Data extract:
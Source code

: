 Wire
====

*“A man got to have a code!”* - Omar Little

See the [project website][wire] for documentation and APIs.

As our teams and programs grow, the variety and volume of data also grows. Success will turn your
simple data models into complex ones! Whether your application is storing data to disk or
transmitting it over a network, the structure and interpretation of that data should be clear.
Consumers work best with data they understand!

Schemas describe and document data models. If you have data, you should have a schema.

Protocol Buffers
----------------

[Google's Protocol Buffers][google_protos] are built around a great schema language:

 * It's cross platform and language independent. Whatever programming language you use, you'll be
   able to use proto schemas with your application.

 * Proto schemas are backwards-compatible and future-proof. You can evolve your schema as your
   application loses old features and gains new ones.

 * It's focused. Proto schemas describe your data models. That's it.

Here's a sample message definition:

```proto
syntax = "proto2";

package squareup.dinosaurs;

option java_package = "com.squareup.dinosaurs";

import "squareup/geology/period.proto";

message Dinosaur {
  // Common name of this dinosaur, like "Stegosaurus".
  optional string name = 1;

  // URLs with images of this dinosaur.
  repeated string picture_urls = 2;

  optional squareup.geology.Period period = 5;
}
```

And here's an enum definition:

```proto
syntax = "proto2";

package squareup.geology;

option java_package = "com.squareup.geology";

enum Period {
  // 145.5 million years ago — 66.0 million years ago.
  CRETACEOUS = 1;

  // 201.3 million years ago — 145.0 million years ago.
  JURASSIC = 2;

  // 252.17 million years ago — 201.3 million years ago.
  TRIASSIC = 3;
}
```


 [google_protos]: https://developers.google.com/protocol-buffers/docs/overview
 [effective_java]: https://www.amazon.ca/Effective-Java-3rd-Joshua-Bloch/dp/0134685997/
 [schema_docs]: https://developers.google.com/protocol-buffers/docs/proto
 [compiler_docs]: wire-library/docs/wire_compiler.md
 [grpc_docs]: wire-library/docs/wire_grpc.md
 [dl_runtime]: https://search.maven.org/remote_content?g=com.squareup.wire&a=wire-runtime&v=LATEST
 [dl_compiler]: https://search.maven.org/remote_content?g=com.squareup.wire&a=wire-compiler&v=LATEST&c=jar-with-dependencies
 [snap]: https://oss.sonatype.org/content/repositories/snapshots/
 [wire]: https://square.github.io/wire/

Exercise goal: Within the listing above, extract exactly the lines from the line with "use, you'll be" to the line with "[snap]: https://oss.sonatype.org/content/repositories/snapshots/", the two named lines included, and no others.

Answer to the problem:
 * It's cross platform and language independent. Whatever programming language you use, you'll be
   able to use proto schemas with your application.

 * Proto schemas are backwards-compatible and future-proof. You can evolve your schema as your
   application loses old features and gains new ones.

 * It's focused. Proto schemas describe your data models. That's it.

Here's a sample message definition:

```proto
syntax = "proto2";

package squareup.dinosaurs;

option java_package = "com.squareup.dinosaurs";

import "squareup/geology/period.proto";

message Dinosaur {
  // Common name of this dinosaur, like "Stegosaurus".
  optional string name = 1;

  // URLs with images of this dinosaur.
  repeated string picture_urls = 2;

  optional squareup.geology.Period period = 5;
}
```

And here's an enum definition:

```proto
syntax = "proto2";

package squareup.geology;

option java_package = "com.squareup.geology";

enum Period {
  // 145.5 million years ago — 66.0 million years ago.
  CRETACEOUS = 1;

  // 201.3 million years ago — 145.0 million years ago.
  JURASSIC = 2;

  // 252.17 million years ago — 201.3 million years ago.
  TRIASSIC = 3;
}
```


 [google_protos]: https://developers.google.com/protocol-buffers/docs/overview
 [effective_java]: https://www.amazon.ca/Effective-Java-3rd-Joshua-Bloch/dp/0134685997/
 [schema_docs]: https://developers.google.com/protocol-buffers/docs/proto
 [compiler_docs]: wire-library/docs/wire_compiler.md
 [grpc_docs]: wire-library/docs/wire_grpc.md
 [dl_runtime]: https://search.maven.org/remote_content?g=com.squareup.wire&a=wire-runtime&v=LATEST
 [dl_compiler]: https://search.maven.org/remote_content?g=com.squareup.wire&a=wire-compiler&v=LATEST&c=jar-with-dependencies
 [snap]: https://oss.sonatype.org/content/repositories/snapshots/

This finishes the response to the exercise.